EXERCISE DIRECTIONS -
Once you have read the records below, restate them word for word.

(Collected data)
--------------------

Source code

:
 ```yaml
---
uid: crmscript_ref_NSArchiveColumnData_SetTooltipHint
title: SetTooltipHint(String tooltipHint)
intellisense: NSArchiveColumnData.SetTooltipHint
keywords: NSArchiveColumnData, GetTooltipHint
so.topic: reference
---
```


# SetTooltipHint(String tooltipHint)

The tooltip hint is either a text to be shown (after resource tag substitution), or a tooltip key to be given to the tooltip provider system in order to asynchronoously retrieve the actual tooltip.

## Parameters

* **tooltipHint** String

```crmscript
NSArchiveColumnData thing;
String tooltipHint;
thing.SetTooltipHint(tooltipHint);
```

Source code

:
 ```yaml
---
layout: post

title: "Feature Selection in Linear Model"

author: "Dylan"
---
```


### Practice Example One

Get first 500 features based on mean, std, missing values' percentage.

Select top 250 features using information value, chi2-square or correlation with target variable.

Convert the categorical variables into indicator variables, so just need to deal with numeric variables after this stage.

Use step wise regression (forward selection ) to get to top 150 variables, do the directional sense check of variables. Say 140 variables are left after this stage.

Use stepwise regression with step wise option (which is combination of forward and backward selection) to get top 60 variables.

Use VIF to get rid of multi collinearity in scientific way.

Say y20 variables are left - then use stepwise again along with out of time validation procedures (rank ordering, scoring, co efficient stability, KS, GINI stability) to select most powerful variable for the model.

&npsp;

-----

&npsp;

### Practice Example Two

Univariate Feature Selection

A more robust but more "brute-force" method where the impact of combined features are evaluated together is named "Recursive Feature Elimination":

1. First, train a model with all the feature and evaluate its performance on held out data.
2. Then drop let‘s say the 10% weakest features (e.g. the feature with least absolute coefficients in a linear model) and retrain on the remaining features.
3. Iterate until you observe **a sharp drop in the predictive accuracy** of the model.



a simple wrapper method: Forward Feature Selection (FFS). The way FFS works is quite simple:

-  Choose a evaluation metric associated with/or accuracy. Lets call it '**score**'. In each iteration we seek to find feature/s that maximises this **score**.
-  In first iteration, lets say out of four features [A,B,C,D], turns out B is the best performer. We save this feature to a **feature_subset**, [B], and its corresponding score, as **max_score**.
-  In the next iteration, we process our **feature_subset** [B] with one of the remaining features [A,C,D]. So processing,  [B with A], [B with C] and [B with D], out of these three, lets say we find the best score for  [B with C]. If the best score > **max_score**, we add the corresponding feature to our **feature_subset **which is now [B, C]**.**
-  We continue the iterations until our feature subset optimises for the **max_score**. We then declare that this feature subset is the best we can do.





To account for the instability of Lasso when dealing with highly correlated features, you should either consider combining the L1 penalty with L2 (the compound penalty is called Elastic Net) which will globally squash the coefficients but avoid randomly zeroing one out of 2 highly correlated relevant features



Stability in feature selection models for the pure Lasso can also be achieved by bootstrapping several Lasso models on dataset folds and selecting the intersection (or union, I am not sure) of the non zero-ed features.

--------------------

RESPONSE AREA -
Source code

:
 ```yaml
---
uid: crmscript_ref_NSArchiveColumnData_SetTooltipHint
title: SetTooltipHint(String tooltipHint)
intellisense: NSArchiveColumnData.SetTooltipHint
keywords: NSArchiveColumnData, GetTooltipHint
so.topic: reference
---
```


# SetTooltipHint(String tooltipHint)

The tooltip hint is either a text to be shown (after resource tag substitution), or a tooltip key to be given to the tooltip provider system in order to asynchronoously retrieve the actual tooltip.

## Parameters

* **tooltipHint** String

```crmscript
NSArchiveColumnData thing;
String tooltipHint;
thing.SetTooltipHint(tooltipHint);
```

Source code

:
 ```yaml
---
layout: post

title: "Feature Selection in Linear Model"

author: "Dylan"
---
```


### Practice Example One

Get first 500 features based on mean, std, missing values' percentage.

Select top 250 features using information value, chi2-square or correlation with target variable.

Convert the categorical variables into indicator variables, so just need to deal with numeric variables after this stage.

Use step wise regression (forward selection ) to get to top 150 variables, do the directional sense check of variables. Say 140 variables are left after this stage.

Use stepwise regression with step wise option (which is combination of forward and backward selection) to get top 60 variables.

Use VIF to get rid of multi collinearity in scientific way.

Say y20 variables are left - then use stepwise again along with out of time validation procedures (rank ordering, scoring, co efficient stability, KS, GINI stability) to select most powerful variable for the model.

&npsp;

-----

&npsp;

### Practice Example Two

Univariate Feature Selection

A more robust but more "brute-force" method where the impact of combined features are evaluated together is named "Recursive Feature Elimination":

1. First, train a model with all the feature and evaluate its performance on held out data.
2. Then drop let‘s say the 10% weakest features (e.g. the feature with least absolute coefficients in a linear model) and retrain on the remaining features.
3. Iterate until you observe **a sharp drop in the predictive accuracy** of the model.



a simple wrapper method: Forward Feature Selection (FFS). The way FFS works is quite simple:

-  Choose a evaluation metric associated with/or accuracy. Lets call it '**score**'. In each iteration we seek to find feature/s that maximises this **score**.
-  In first iteration, lets say out of four features [A,B,C,D], turns out B is the best performer. We save this feature to a **feature_subset**, [B], and its corresponding score, as **max_score**.
-  In the next iteration, we process our **feature_subset** [B] with one of the remaining features [A,C,D]. So processing,  [B with A], [B with C] and [B with D], out of these three, lets say we find the best score for  [B with C]. If the best score > **max_score**, we add the corresponding feature to our **feature_subset **which is now [B, C]**.**
-  We continue the iterations until our feature subset optimises for the **max_score**. We then declare that this feature subset is the best we can do.





To account for the instability of Lasso when dealing with highly correlated features, you should either consider combining the L1 penalty with L2 (the compound penalty is called Elastic Net) which will globally squash the coefficients but avoid randomly zeroing one out of 2 highly correlated relevant features



Stability in feature selection models for the pure Lasso can also be achieved by bootstrapping several Lasso models on dataset folds and selecting the intersection (or union, I am not sure) of the non zero-ed features.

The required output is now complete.